One could argue that the adoption of open source systems in a closed proprietary environment can have various consequences, especially in terms of compatibility and lack of 3rd party support, but this is easily avoided as the platform does not need extensive integration, rather than open communication. Usually, the exchange will be done through APIs and will not in affect in any way how in-place systems behave. This is a strong asset to have. A flexible jack of trades that can enhance and produce valuable insights for the organisation in a rather short time frame.
First steps in Open Source Technologies
World of open source technologies is vast and can be overwhelming when browsing without guidance. I recommend searching for the most used solutions, with an extensive community and recurrent updates. Also, browsing through the Apache community top projects can reveal some interesting tools (see Superset, Airflow – as a fun fact, both came from Airbnb™ and also from the same person: Maxime Beauchemin). Whatever tools and solutions you choose for your platform, keep in mind that the goal is to provide new and exciting insights for the organisation and also new capabilities and know-how for your team, department and business.
A step in the future
A quote that has stood with me since University sounds a bit like this: “What you will be working on 10 years from now has not been invented yet.”. Probably the sentence is not 100% bullet proof, but it strongly reflects the Data scene that we are experiencing first hand.

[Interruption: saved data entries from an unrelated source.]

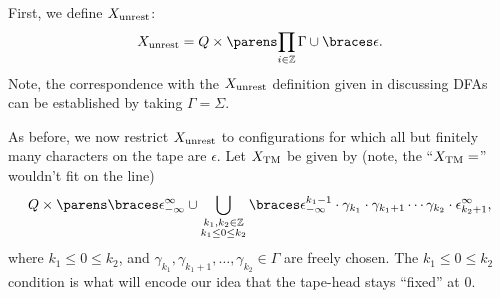 \documentclass{fkpaper}
\begin{document}
\begin{multicols}{2}

First, we define $X_{\rm unrest}$:
\[
  X_{\rm unrest} = Q \times \pn{\prod_{i \in \ZZ} \Gamma \cup
    \set{\epsilon}}.
\]
Note, the correspondence with the $X_{\rm unrest}$ definition given in
discussing DFAs can be established by taking $\Gamma = \Sigma$.

As before, we now restrict $X_{\rm unrest}$ to configurations for
which all but finitely many characters on the tape are $\epsilon$. Let
$X_{\rm TM}$ be given by (note, the ``$X_{\rm TM}=$'' wouldn't fit on
the line)
\[
  Q \times \pn{\set{\epsilon_{-\infty}^{\infty}} \cup
    \bigcup_{\substack{k_1, k_2 \in \ZZ \\ k_1 \leq 0 \leq k_2}}
    \set{\epsilon_{-\infty}^{k_1-1}\cdot \gamma_{k_1} \cdot
      \gamma_{k_1 + 1} \cdots \gamma_{k_2} \cdot
      \epsilon_{k_2+1}^\infty}},
\]
where $k_1 \leq 0 \leq k_2$, and $\gamma_{k_1}, \gamma_{k_1 + 1},
\ldots, \gamma_{k_2} \in \Gamma$ are freely chosen. The $k_1 \leq
0\leq k_2$ condition is what will encode our idea that the tape-head
stays ``fixed'' at $0$. %



\end{multicols}
\end{document}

The Data Management ecosystem will slowly but surely change its organisational aspects by absorbing various specific roles into a much broader general role as a “data person”. Technical analysts, developers, data engineers and so on, all these roles that now serve a specific purpose will most likely morph into a generic jack of trades one. Data Science & Data Analytics will be seen as indispensable as SQL & Data Warehouses. Clusters, segments, ad-hoc data driven analytics, forecasts, all these methods will become the norm, just as querying the Database is today. We will look back and ask ourselves why we left important strategic decisions to be made by relying on business expert decisions and not by automated data-driven processes. The organisations will need to be swift and adapt to the new landscape or suffer the same fate as heavy silos are having today: adoption of already burned out technologies as “state of the art”, mainly heavy & slow Data Lakes with 2012 technology stack.